It wasn't Cyvaon nor was it Cyvasseon but it was similar. For a little while, Nesta stood just watching the game. Tamlin told her about it: it sounded like an offshoot of Cyvaon as Nesta knew it, with the players creating their own characters that formed a team and embarked on adventures, each with their own strengths and weaknesses and defined roles within the team. They had to navigate their adventures by working together, aided by the Narrator who drip-fed important information – usually at inopportune times – and beholden to the dice that could declare anything from there being an outbreak of plague, a night with a particularly seductive bed-mate, granting them extra strength from consumption of rare herbs or gifting them a seemingly useless sword that inflicted emotional wounds rather than physical ones.

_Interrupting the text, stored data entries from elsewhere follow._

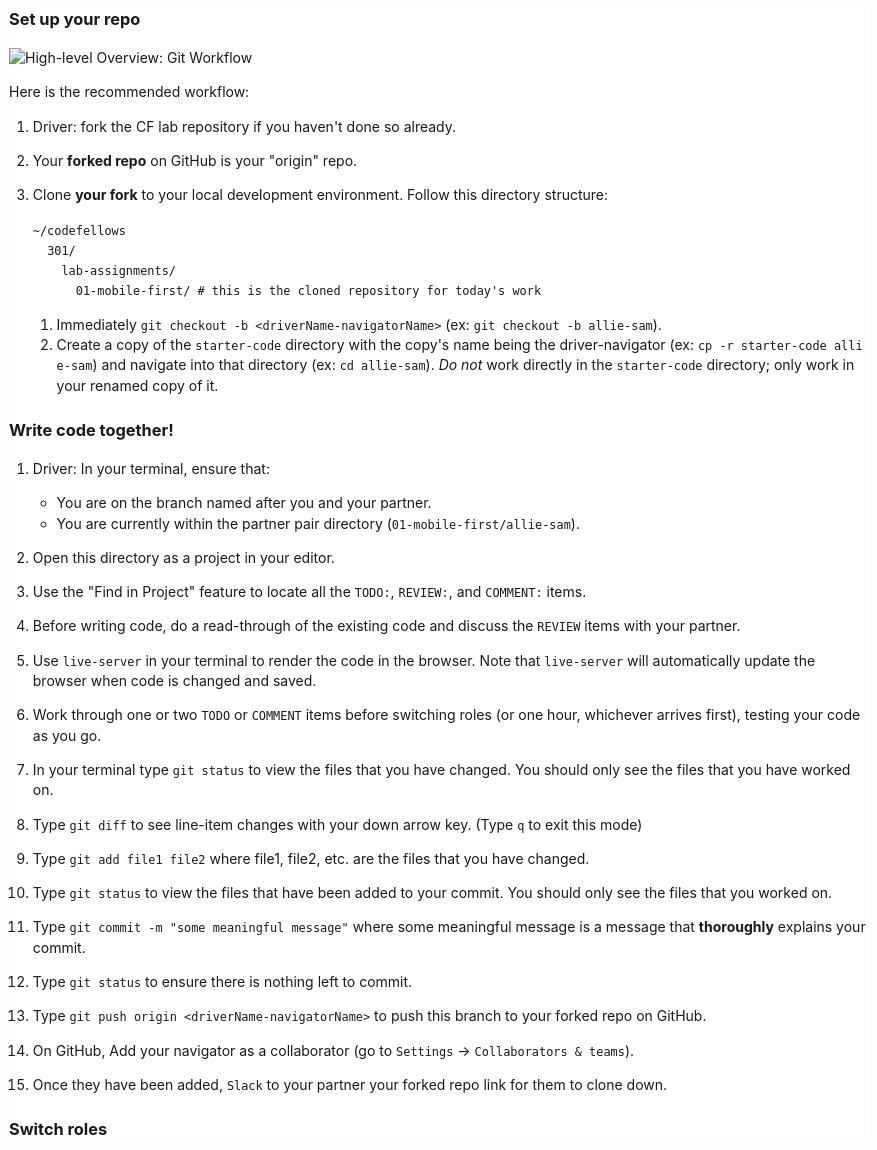 
### Set up your repo

![High-level Overview: Git Workflow](gitflow_front.png)

Here is the recommended workflow:

1. Driver: fork the CF lab repository if you haven't done so already.
1. Your **forked repo** on GitHub is your "origin" repo.
1. Clone **your fork** to your local development environment. Follow this directory <span id="directory">structure</span>:

	```
	~/codefellows
	  301/
	    lab-assignments/
	      01-mobile-first/ # this is the cloned repository for today's work
	```

	1. Immediately `git checkout -b <driverName-navigatorName>` (ex: `git checkout -b allie-sam`).
	2. Create a copy of the `starter-code` directory with the copy's name being the driver-navigator (ex: `cp -r starter-code allie-sam`) and navigate into that directory (ex: `cd allie-sam`). *Do not* work directly in the `starter-code` directory; only work in your renamed copy of it.

### Write code together!

1. Driver: In your terminal, ensure that:
   - You are on the branch named after you and your partner.
   - You are currently within the partner pair directory (`01-mobile-first/allie-sam`).

1. Open this directory as a project in your editor.
1. Use the "Find in Project" feature to locate all the `TODO:`, `REVIEW:`, and `COMMENT:` items.
1. Before writing code, do a read-through of the existing code and discuss the `REVIEW` items with your partner.
1. Use `live-server` in your terminal to render the code in the browser. Note that `live-server` will automatically update the browser when code is changed and saved.
1. Work through one or two `TODO` or `COMMENT` items before switching roles (or one hour, whichever arrives first), testing your code as you go.
1. In your terminal type `git status` to view the files that you have changed. You should only see the files that you have worked on.
1. Type `git diff` to see line-item changes with your down arrow key. (Type `q` to exit this mode)
1. Type `git add file1 file2` where file1, file2, etc. are the files that you have changed.
1. Type `git status` to view the files that have been added to your commit. You should only see the files that you worked on.
1. Type `git commit -m "some meaningful message"` where some meaningful message is a message that **thoroughly** explains your commit.
1. Type `git status` to ensure there is nothing left to commit.
1. Type `git push origin <driverName-navigatorName>` to push this branch to your forked repo on GitHub.
1. On GitHub, Add your navigator as a collaborator (go to `Settings` -> `Collaborators & teams`).
1. Once they have been added, `Slack` to your partner your forked repo link for them to clone down.

### Switch roles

"That could be useful in certain situations," Nesta mused. One of the Fae nearby heard her, as their friends howled at their dire circumstances, and gaped at her.
"How?" he yelped.
"Emotional anguish can be crippling," Nesta said lightly. "The wounds can last a lifetime. As long as you choose your victim wisely, of course."
"Of course," the Fae muttered, turning back to the gaming table. "Of course! I know what to do! Roll an eleven!"
"Just roll an eleven, just like that!" his friend screeched hysterically while a third Fae prayed to the Mother, twisting their ears.
"Emotional anguish can be crippling?" Tamlin repeated to her questioningly.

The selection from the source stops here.